His father, Cam Jamieson, agreed to buy him the queen ant he'd need to get started on one condition: Ethan was to clean his play area and keep it clean for an entire week. If he did that, Cam said, he would know his son was invested in the project.
“Ethan cleaned up his area much faster than I expected. That's when I realized we were going to be all in with the ants,” Cam said during a phone interview on June 25.
“It took a while to get it all organized. I'm pretty sure when (dad) came home and it was all clean, the day after he said (to clean the area), I think he was really surprised,” Ethan added.
Ethan is heading into Grade 6 at École des Grands-Vents in St.
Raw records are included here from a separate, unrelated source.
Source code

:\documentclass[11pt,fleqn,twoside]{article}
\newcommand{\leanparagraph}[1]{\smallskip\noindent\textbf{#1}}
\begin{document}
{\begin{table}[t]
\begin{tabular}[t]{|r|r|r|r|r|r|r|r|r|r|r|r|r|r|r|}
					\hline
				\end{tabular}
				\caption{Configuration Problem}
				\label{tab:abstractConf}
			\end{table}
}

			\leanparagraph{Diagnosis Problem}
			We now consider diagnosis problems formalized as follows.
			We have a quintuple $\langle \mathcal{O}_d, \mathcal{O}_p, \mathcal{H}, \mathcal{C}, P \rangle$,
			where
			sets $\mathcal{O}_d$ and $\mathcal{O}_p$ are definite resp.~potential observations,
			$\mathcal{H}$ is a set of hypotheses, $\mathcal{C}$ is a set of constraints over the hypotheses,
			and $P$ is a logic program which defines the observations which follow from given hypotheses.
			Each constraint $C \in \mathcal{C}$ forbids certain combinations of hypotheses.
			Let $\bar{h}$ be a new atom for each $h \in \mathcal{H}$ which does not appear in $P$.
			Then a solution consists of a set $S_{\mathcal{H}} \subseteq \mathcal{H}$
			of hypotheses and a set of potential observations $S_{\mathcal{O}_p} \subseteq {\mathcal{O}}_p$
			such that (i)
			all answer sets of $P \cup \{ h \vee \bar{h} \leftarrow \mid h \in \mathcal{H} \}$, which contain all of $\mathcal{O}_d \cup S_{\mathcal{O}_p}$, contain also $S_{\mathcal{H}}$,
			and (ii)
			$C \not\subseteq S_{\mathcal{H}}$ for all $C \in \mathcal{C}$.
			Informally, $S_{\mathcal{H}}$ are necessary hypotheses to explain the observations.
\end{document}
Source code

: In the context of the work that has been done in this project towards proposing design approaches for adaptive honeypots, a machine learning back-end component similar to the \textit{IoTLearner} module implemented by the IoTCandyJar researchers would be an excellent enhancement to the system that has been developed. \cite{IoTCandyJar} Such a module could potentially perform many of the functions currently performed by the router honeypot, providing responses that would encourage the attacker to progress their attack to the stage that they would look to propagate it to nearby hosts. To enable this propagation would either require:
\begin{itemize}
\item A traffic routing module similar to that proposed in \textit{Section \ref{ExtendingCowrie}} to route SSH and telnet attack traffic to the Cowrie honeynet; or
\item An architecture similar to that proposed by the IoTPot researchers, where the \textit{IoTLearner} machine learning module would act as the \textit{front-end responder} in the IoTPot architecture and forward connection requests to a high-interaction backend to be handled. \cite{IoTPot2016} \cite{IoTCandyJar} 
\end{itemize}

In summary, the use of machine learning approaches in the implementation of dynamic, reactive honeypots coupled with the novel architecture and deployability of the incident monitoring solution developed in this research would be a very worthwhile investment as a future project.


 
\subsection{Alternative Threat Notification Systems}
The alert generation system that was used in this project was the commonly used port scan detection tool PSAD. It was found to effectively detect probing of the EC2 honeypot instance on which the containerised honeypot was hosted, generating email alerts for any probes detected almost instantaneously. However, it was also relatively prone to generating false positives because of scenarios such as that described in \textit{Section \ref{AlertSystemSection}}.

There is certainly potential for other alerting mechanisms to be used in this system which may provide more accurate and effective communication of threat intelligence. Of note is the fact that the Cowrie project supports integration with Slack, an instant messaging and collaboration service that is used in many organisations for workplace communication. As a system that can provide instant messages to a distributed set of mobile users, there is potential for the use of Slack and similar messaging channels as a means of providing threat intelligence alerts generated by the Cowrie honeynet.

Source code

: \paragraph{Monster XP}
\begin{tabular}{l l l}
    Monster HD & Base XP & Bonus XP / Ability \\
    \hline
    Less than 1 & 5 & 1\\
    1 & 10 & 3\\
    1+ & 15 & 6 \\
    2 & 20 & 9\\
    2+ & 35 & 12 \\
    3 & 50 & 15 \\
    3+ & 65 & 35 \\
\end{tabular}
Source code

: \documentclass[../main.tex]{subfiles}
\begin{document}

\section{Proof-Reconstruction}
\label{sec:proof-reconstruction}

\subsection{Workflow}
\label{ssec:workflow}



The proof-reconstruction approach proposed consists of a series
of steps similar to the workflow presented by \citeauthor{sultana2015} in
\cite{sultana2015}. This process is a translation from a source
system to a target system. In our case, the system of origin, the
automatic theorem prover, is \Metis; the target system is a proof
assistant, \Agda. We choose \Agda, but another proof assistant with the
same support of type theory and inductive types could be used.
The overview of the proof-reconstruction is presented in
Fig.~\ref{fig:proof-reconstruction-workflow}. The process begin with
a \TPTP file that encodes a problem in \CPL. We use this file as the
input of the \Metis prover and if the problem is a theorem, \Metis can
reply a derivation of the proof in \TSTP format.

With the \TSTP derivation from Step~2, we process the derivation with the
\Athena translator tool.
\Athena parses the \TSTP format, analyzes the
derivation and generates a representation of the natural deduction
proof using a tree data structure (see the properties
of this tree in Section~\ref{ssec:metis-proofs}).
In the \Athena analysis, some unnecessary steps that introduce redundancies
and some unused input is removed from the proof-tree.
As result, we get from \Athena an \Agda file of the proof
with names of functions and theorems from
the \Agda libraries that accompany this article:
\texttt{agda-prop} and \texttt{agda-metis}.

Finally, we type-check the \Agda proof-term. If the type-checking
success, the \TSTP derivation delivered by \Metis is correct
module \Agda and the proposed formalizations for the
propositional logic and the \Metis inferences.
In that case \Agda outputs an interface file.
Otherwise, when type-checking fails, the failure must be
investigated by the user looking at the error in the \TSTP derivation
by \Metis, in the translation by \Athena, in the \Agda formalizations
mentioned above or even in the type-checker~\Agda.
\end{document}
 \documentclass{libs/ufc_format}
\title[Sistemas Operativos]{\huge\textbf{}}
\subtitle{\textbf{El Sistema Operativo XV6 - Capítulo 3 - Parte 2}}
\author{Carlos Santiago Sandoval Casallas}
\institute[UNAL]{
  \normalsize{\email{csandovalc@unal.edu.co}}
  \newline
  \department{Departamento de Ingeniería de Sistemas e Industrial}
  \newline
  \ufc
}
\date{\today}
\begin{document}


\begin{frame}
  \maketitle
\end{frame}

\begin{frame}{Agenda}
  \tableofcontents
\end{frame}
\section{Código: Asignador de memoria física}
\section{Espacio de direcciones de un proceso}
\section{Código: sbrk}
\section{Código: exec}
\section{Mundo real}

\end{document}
John's.
His mother, Cindy Butt, said when COVID-19 set in, they started home-schooling their son.
What better a subject to expand upon than one already started, she thought.
Ethan amped up his ant project, in both French and English, for when he would head back to class, Cindy said via Facebook messenger.
When back to class never happened, she said, her son continued his research.
However, she said, at this point she had no idea ordering a queen ant and making a nest “in our house!” would come to fruition.
“I didn't believe it was happening until I kept hearing so many facts about ants,” she said.
During a phone interview, an enthusiastic Ethan explained some of the facts he's learned about ants.
“Before humans, ants were the most advanced society ... a lot of things that humans think they did first, actually ants did. They built cities, they had wars, they negotiated,” he said.
In his school project, Ethan spoke about several different species of ants including the powerful army ant which “will dismember its adversaries immediately.”
He explained how army ants kills more than 500,000 animals worldwide every day and can easily destroy a wasp nest.
Another interesting type of ant Ethan included in his project is the electric ant, named because it is attracted to electricity and electrical devices.
Then there's the “crazy yellow ant,” Ethan said, which was brought to Australia by boat and has become a pest. The country is now trying to control the yellow ant population, he said.
As his interest in ants continued to grow, Ethan began researching what it would take to start his own ant colony.
“He was on the phone with businesses that sold wood. He needed to build an ant nest and got (the wood) for free,” Cindy said.
His father borrowed a router to carve the wood into a nest.
“Then, only then, did I believe that we would be ordering a queen ant! I do not like red ants crawling on me in my yard and now we're ordering ants,” she said.
Ethan's father ordered him the queen ant online and had it shipped from Ontario to their home in St. John's.
His mother helped get the package delivered in what she referred to as the “COVID stay home situation.”
The queen is currently in a test tube set up, Ethan said, and he is now waiting for her to lay eggs.
“She has water but I don't have to feed her until after she lays eggs ... those eggs become workers then you feed the ants and they make more workers, and more and more,” he said.
Ants need protein, sugar and water, he said.
When he has about 10 workers, he said, he'll move his ants into the nest.
In addition to his online research, Ethan is also reading a detailed book about ants.
“Lots of people think there are only two kinds of ants: black ants and fire ants. But, actually, there are over 16,000 species of ants and more are getting discovered every day,” he said.
How does Ethan's mom feel about her son's new hobby now that she realizes just how invested he is in the project?
“I still don't want ants on me. However, I now know what a queen ant looks like and that she's bigger (than other ants) and you can see the scars where she lost her wings. And that early summer here is mating season when all ants fly into the air and release pheromones to attract ants for a mating frenzy ritual. Ants will be forever here and my little boy is teaching us,” she said.
Eleven-year-old Ethan Jamieson is starting his own ant colony after researching them for a school project.